In New Mexico, Interstate 40 reopened Wednesday; it had been closed because of ice. But many roads in the southern part of the state remained closed.

Arkansas Gov. Mike Huckabee ordered the state government closed Wednesday, but later said state employees could return to work Thursday.

"We've had what is, I guess, the equivalent of a nuclear-type situation without radioactivity, because virtually everything is shut down," Huckabee told CNN via cell phone from the governor's mansion, where power and phone service were out. "We have 10 or 12 counties where every single person in that county has lost power, phone service, and water."

Huckabee said much of the damage was in rural areas, some of them inaccessible because downed trees were blocking many roads.

Power outages put much of Hot Springs, Arkansas, in the dark. Residents made their way to public taps downtown for free hot water.

"I just came down to get a jug to make formula for the baby," said Fanessa Davenport, also filling juice bottles with water for an 86-year-old neighbor.

Kevin Byrd said he had to use a chain saw to cut his way to the downtown taps. "It looked like a tornado had been through," he said. "The biggest thing about it is not having power. Then you don't have your water pump."

Oklahoma declared a disaster area
In Oklahoma, Gov.
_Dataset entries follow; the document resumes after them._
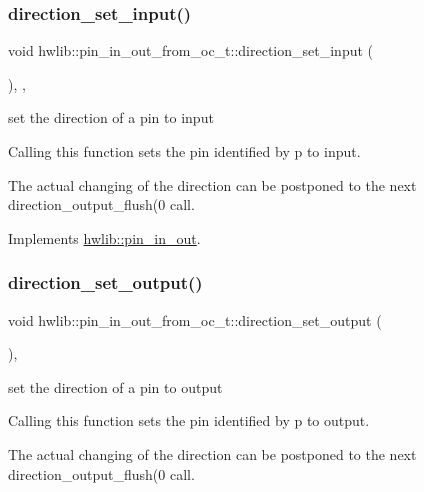 \subsubsection{\texorpdfstring{direction\+\_\+set\+\_\+input()}{direction\_set\_input()}}
{\footnotesize\ttfamily void hwlib\+::pin\+\_\+in\+\_\+out\+\_\+from\+\_\+oc\+\_\+t\+::direction\+\_\+set\+\_\+input (\begin{DoxyParamCaption}{ }\end{DoxyParamCaption})\hspace{0.3cm}{\ttfamily [inline]}, {\ttfamily [override]}, {\ttfamily [virtual]}}

set the direction of a pin to input

Calling this function sets the pin identified by p to input.

The actual changing of the direction can be postponed to the next direction\+\_\+output\+\_\+flush(0 call. 

Implements \hyperlink{classhwlib_1_1pin__in__out_a54ce1a5086d3c9e7b868511b1d46acd0}{hwlib\+::pin\+\_\+in\+\_\+out}.

\mbox{\label{classhwlib_1_1pin__in__out__from__oc__t_a792d6b72134b11f0e9ffe9989b8287e6}} 
\subsubsection{\texorpdfstring{direction\+\_\+set\+\_\+output()}{direction\_set\_output()}}
{\footnotesize\ttfamily void hwlib\+::pin\+\_\+in\+\_\+out\+\_\+from\+\_\+oc\+\_\+t\+::direction\+\_\+set\+\_\+output (\begin{DoxyParamCaption}{ }\end{DoxyParamCaption})\hspace{0.3cm}{\ttfamily [inline]}, {\ttfamily [virtual]}}

set the direction of a pin to output

Calling this function sets the pin identified by p to output.

The actual changing of the direction can be postponed to the next direction\+\_\+output\+\_\+flush(0 call.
Frank Keating declared the entire state a disaster area, and people without heat headed to shelters.

In the town of Ada, about half the town's residents remained without drinking water or power where falling tree limbs continued to cause problems, Assistant Police Chief Rick Carson said Wednesday.

"Even though there's not much wind, the limbs are just giving up and going down through the power lines," he said.


Josh Marks clears snow Wednesday from a frozen pond at Rising Park in Lancaster, Ohio

"Tell everyone to stay out of Oklahoma. We have power outages throughout the state; we have crashes everywhere," state trooper Brett Wallace told Reuters.

In Texarkana, which straddles the Texas-Arkansas line, officials ordered a nighttime curfew and froze all prices to prevent some from capitalizing on the city's troubles.

"Everywhere you look, trees are snapped like match sticks. Power lines are down everywhere and most of the streets are impassable because we don't know which lines are live," said Texarkana resident Nita Fran Hutcheson, who has had no water or electricity at her home since Monday.

Storms on the move
"At one point it looked as if this southern storm and a midwestern storm would meet up along the Midatlantic coast and perhaps become a nor'easter for the weekend," CNN Weather Anchor Karen Maginnis said Wednesday night. "However, now it appears the southern storm will eject into the Atlantic more quickly, so the midwestern storm will be the center of attention."

That system will move across the upper Midwest and into the Great Lakes region on Thursday, bringing near blizzard conditions to the northern plains.

The weather also caused more air travel disruptions Wednesday.

A note on American Airlines' Web site said some of its flights from Dallas-Fort Worth International Airport were delayed. Delta Air Lines had weather-related delays as well, according to its Web site.

Ice-encrusted trees and fences in the Flint Hills south of Emporia, Kansas, Wednesday

The Little Rock airport, closed since Monday, reopened Wednesday afternoon. Hundreds of flights were canceled at Dallas-Fort Worth.

Changing weather pattern
"I came South to get away from this," said Renee Puskas, a gas station manager in Hot Springs. "I told my kids I lived in Ohio all my life and I've never seen anything like this."

While the ice and snow may seem unusual for this part of the country, state EMA spokeswoman Teri Pfeiffer said it's really the return of a once-normal weather pattern.

"Arkansas is in a transition zone, so what's happened in the past seven or eight years, because of El Nino and La Nina, our winters have been mild and we haven't had a lot of ice and snow," Pfeiffer said. "In the past, we had ice and snow storms, and the weather pattern is changing again.

"People just weren't prepared this year, thinking that the winters were getting milder."